Both pingueculae and pterygium occur in the intrapalpebral space adjacent to the limbus. They typically develop over many years. They are not neoplasms but degenerative tissue alterations related to chronic sun damage. Pingueculae appear as small yellow-gray-white nodules with either an atrophic or thickened overlying epithelium. Pterygium crosses over the limbus and impinges onto the cornea in a winglike, triangular expansion ( Fig. 19-10 ). It has a thickened, fibrovascular appearance.
These lesions are usually not biopsied for diagnosis, but tissue may be removed surgically for symptomatic relief. The histologic findings usually reveal solar elastotic degeneration associated with nonspecific fibrosis and chronic inflammation.
Treatment of pingueculae is unnecessary because they are typically asymptomatic and show either no or little growth. As it encroaches onto the cornea, a pterygium can interrupt the tear film or induce astigmatism. In this instance, it can be surgically excised and a conjunctival autograft sutured in place to reduce the likelihood of recurrence. On rare occasions, pingueculae and pterygium can incite an inflammatory reaction, which is best treated with a course of topical antiinflammatory drops.

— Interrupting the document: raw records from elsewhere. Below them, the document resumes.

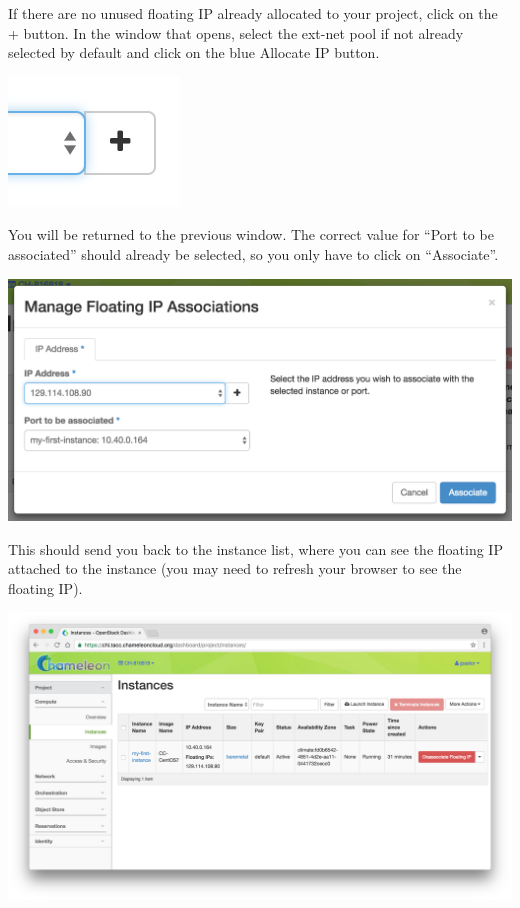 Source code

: If there are no unused floating IP already allocated to your project,
click on the + button. In the window that opens, select the ext-net pool
if not already selected by default and click on the blue Allocate IP
button.

\includegraphics[width=\columnwidth]{images/chameleon/Screen-Shot-2016-10-26-at-16-33-45-W05kOLQ.png}

You will be returned to the previous window. The correct value for
``Port to be associated'' should already be selected, so you only have
to click on ``Associate''.

\includegraphics[width=\columnwidth]{images/chameleon/Screen-Shot-2016-10-26-at-16-25-10.png}

This should send you back to the instance list, where you can see the
floating IP attached to the instance (you may need to refresh your
browser to see the floating IP).

\includegraphics[width=\columnwidth]{images/chameleon/Screen-Shot-2016-10-26-at-16-26-54.png}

Conjunctival deposition of amyloid protein is a common process in healthy young and middle-aged adults without systemic amyloidosis. It is typically a primary localized entity but can less commonly result from prolonged, antecedent inflammation. It can also occur as an ophthalmic manifestation of systemic disease, such as multiple myeloma or lymphoma.
Amyloid deposition presents as a nodular or diffuse rubbery, waxy thickening of the conjunctiva ( Fig. 19-11 ). It has a yellow-orange appearance and clings in a perivascular fashion. Whereas palpebral deposits usually signify a localized pathology, eyelid involvement is more commonly a systemic manifestation.
Amyloid material manifests on routine sections as hyaline amorphous pink material ( Fig. 19-12 ).
Special stains (toluidine blue, Congo red) can assist in documenting the presence of amyloid.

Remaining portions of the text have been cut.